1 pm. Carmin 2 unit, led by adjudant (translator’s note: warrant officer) Gaëtan Évrard, arrives at Sper Kunday. The objective is a pass that reaches 2,000 meters, dominated by sheer crests. The road turns into a steep track. The armored vehicles must stop, troopers has to continue on foot. VABs and their 12.7 mm machine guns position themselves: the pass – located 1,500 meters away from the village – is lined up in the sights. The adjudant gives his orders. The ascent begins.
Adjudant Gaëtan Évrard (34 years old, platoon leader, seventeen years of active duty).
Image hotlink - 'http://www.valeursactuelles.com/public/valeurs-actuelles/html/upload/img/48d8f148a95bdevrard.jpg'
“I form a column as soon as the path starts to wind. Our gear is heavy, the progress is slow. It's as hot as hell. I order the group leaders to quicken their pace.” Each soldier is carrying six magazines of twenty-five cartridges plus a heavy bulletproof vest. A para gets sunstroke. He stays behind with the medic, a caporal-chef (translator’s note: rank between corporal and sergeant) from the 2ème régiment étranger de parachutistes. “I ask the sharpshooters to tell me what they see far away in the distance. Nothing to report, they reply, adding that the first group is 100 meters away from the pass.”

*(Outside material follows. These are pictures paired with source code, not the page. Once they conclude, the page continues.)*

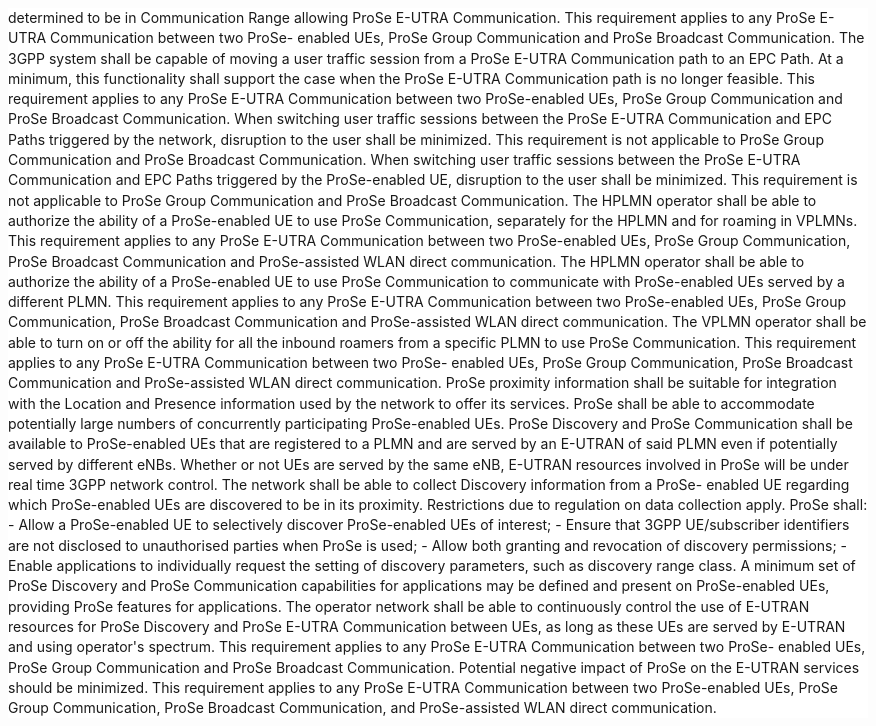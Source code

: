 determined to be in Communication Range allowing ProSe E-UTRA Communication.
This requirement applies to any ProSe E-UTRA Communication between two ProSe-
enabled UEs, ProSe Group Communication and ProSe Broadcast Communication.
The 3GPP system shall be capable of moving a user traffic session from a ProSe
E-UTRA Communication path to an EPC Path. At a minimum, this functionality
shall support the case when the ProSe E-UTRA Communication path is no longer
feasible. This requirement applies to any ProSe E-UTRA Communication between
two ProSe-enabled UEs, ProSe Group Communication and ProSe Broadcast
Communication.
When switching user traffic sessions between the ProSe E-UTRA Communication
and EPC Paths triggered by the network, disruption to the user shall be
minimized. This requirement is not applicable to ProSe Group Communication and
ProSe Broadcast Communication.
When switching user traffic sessions between the ProSe E-UTRA Communication
and EPC Paths triggered by the ProSe-enabled UE, disruption to the user shall
be minimized. This requirement is not applicable to ProSe Group Communication
and ProSe Broadcast Communication.
The HPLMN operator shall be able to authorize the ability of a ProSe-enabled
UE to use ProSe Communication, separately for the HPLMN and for roaming in
VPLMNs. This requirement applies to any ProSe E-UTRA Communication between two
ProSe-enabled UEs, ProSe Group Communication, ProSe Broadcast Communication
and ProSe-assisted WLAN direct communication.
The HPLMN operator shall be able to authorize the ability of a ProSe-enabled
UE to use ProSe Communication to communicate with ProSe-enabled UEs served by
a different PLMN. This requirement applies to any ProSe E-UTRA Communication
between two ProSe-enabled UEs, ProSe Group Communication, ProSe Broadcast
Communication and ProSe-assisted WLAN direct communication.
The VPLMN operator shall be able to turn on or off the ability for all the
inbound roamers from a specific PLMN to use ProSe Communication. This
requirement applies to any ProSe E-UTRA Communication between two ProSe-
enabled UEs, ProSe Group Communication, ProSe Broadcast Communication and
ProSe-assisted WLAN direct communication.
ProSe proximity information shall be suitable for integration with the
Location and Presence information used by the network to offer its services.
ProSe shall be able to accommodate potentially large numbers of concurrently
participating ProSe-enabled UEs.
ProSe Discovery and ProSe Communication shall be available to ProSe-enabled
UEs that are registered to a PLMN and are served by an E-UTRAN of said PLMN
even if potentially served by different eNBs. Whether or not UEs are served by
the same eNB, E-UTRAN resources involved in ProSe will be under real time 3GPP
network control.
The network shall be able to collect Discovery information from a ProSe-
enabled UE regarding which ProSe-enabled UEs are discovered to be in its
proximity. Restrictions due to regulation on data collection apply.
ProSe shall:
\- Allow a ProSe-enabled UE to selectively discover ProSe-enabled UEs of
interest;
\- Ensure that 3GPP UE/subscriber identifiers are not disclosed to
unauthorised parties when ProSe is used;
\- Allow both granting and revocation of discovery permissions;
\- Enable applications to individually request the setting of discovery
parameters, such as discovery range class.
A minimum set of ProSe Discovery and ProSe Communication capabilities for
applications may be defined and present on ProSe-enabled UEs, providing ProSe
features for applications.
The operator network shall be able to continuously control the use of E-UTRAN
resources for ProSe Discovery and ProSe E-UTRA Communication between UEs, as
long as these UEs are served by E-UTRAN and using operator\'s spectrum. This
requirement applies to any ProSe E-UTRA Communication between two ProSe-
enabled UEs, ProSe Group Communication and ProSe Broadcast Communication.
Potential negative impact of ProSe on the E-UTRAN services should be
minimized. This requirement applies to any ProSe E-UTRA Communication between
two ProSe-enabled UEs, ProSe Group Communication, ProSe Broadcast
Communication, and ProSe-assisted WLAN direct communication.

1.45 pm, H hour. In the last hairpin bend, this is Hell all of a sudden. Within a second, the air is filled with detonations, firings in bursts and explosions. It’s an ambush. Reflexes are instantaneous. “Everyone jumps behind the scrawny rocks which line the slope. The position is precarious, the platoon is utterly scattered over 100 meters. An intense fire lacerates the ground for a quarter of an hour.” The paras strive to blend in with the rocks in order to dodge the rounds. “I immediately make the radio contact with the leading group. I hear that my second-in-command and two other guys are hit.”
The noise is deafening. Impacts on the ground whip up a suffocating dust. “I try to take cover behind a big rock with five other paras, including the radio operator and the sharpshooter. There are some other guys a few meters away but I can’t see them.” The ground is being riddled with the fire. It is impossible to go and get the wounded. “Yet, one of my group leader achieves to catch me up. He looks really pale, he staggers, he’s got a bullet in the stomach. We lie him down, we take his bulletproof vest off, his helmet and we apply a compress. Fire comes from the ridges, both from the left and the right. We are caught in the crossfire.”
The paras shoot back forcefully but they cannot see their assailants. Splinters of rock shatter everywhere. “My face is covered with blood, other buddies are shot in the legs, in the arms. Our sharpshooter manages to shoot down a few silhouettes furtively made out over the crest line. We hear the Famas firing higher up.” Now this is proof that the platoon does retaliate. The paras are fighting. And they’re fighting well.
Down in the valley, VABs machine guns spit out belt after belt to contain the Talibans and to allow the platoon to extricate itself from the trap. By two, by three or all alone, the paras dispersed among the rocky battlefield defend themselves. They fight back while the Talibans attempt to approach. “Sergeant Cazzaro shouts at me that the enemy is damn close. I lose the contact with the RMT section in the village but I reach the captain in Tora.” Évrard achieves to maintain the radio contact: “Sir, hurry up! No one is in a position to support me… I’m stuck under heavy fire. It’s Bazeilles around here, my captain. It’s Bazeilles!”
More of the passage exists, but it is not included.